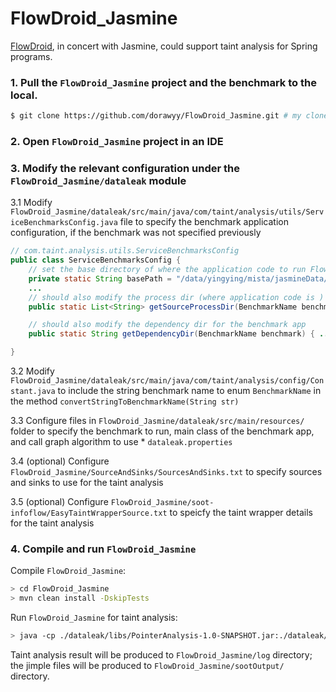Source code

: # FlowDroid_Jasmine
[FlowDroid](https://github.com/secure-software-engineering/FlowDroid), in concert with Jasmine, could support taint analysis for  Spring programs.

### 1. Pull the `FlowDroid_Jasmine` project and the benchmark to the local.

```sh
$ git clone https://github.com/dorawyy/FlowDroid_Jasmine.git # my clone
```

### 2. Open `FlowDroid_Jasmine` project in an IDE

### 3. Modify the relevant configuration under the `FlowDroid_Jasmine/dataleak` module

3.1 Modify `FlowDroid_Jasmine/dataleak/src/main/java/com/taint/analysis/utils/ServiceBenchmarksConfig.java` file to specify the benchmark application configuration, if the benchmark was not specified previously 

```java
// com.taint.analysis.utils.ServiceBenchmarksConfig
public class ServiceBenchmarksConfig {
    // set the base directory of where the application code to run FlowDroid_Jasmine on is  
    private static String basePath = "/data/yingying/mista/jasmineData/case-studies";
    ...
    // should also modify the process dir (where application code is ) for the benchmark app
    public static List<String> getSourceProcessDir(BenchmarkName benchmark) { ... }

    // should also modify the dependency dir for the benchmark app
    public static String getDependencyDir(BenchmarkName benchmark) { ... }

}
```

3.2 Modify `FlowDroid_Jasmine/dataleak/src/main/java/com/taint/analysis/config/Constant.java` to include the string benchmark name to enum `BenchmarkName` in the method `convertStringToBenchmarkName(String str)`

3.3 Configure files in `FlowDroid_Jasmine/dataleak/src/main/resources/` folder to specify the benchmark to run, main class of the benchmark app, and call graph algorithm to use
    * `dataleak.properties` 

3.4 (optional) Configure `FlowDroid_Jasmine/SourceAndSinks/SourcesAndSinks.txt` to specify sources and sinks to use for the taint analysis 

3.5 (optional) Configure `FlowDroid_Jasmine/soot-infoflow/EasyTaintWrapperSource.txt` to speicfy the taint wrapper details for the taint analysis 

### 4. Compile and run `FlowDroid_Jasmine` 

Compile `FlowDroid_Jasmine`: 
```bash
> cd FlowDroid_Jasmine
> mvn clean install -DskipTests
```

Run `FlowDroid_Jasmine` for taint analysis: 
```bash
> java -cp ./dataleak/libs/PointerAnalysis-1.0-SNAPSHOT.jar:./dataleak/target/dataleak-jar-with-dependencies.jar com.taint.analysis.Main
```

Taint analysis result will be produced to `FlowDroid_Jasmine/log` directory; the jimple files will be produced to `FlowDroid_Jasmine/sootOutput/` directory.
+-------+
→ EXERCISE DETAILS:
Copy out each line of the listing that contains the word "String".

→ ANSWER FOR THE TASK:
    private static String basePath = "/data/yingying/mista/jasmineData/case-studies";
    public static List<String> getSourceProcessDir(BenchmarkName benchmark) { ... }
    public static String getDependencyDir(BenchmarkName benchmark) { ... }
3.2 Modify `FlowDroid_Jasmine/dataleak/src/main/java/com/taint/analysis/config/Constant.java` to include the string benchmark name to enum `BenchmarkName` in the method `convertStringToBenchmarkName(String str)`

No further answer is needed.